- [SOURCE RECORDS]
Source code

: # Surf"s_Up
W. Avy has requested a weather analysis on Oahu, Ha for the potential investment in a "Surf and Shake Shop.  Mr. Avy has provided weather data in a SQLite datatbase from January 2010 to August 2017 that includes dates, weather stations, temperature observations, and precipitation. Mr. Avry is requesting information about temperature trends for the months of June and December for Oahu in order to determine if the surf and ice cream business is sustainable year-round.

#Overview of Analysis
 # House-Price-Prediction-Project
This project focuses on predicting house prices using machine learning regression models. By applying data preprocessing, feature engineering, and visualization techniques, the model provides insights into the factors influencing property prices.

- [WHAT IS REQUIRED]
All of the entries, from the first line to the last, should be duplicated exactly.

- [SOLUTION TO THIS EXERCISE]
Source code

: # Surf"s_Up
W. Avy has requested a weather analysis on Oahu, Ha for the potential investment in a "Surf and Shake Shop.  Mr. Avy has provided weather data in a SQLite datatbase from January 2010 to August 2017 that includes dates, weather stations, temperature observations, and precipitation. Mr. Avry is requesting information about temperature trends for the months of June and December for Oahu in order to determine if the surf and ice cream business is sustainable year-round.

#Overview of Analysis
 # House-Price-Prediction-Project
This project focuses on predicting house prices using machine learning regression models. By applying data preprocessing, feature engineering, and visualization techniques, the model provides insights into the factors influencing property prices.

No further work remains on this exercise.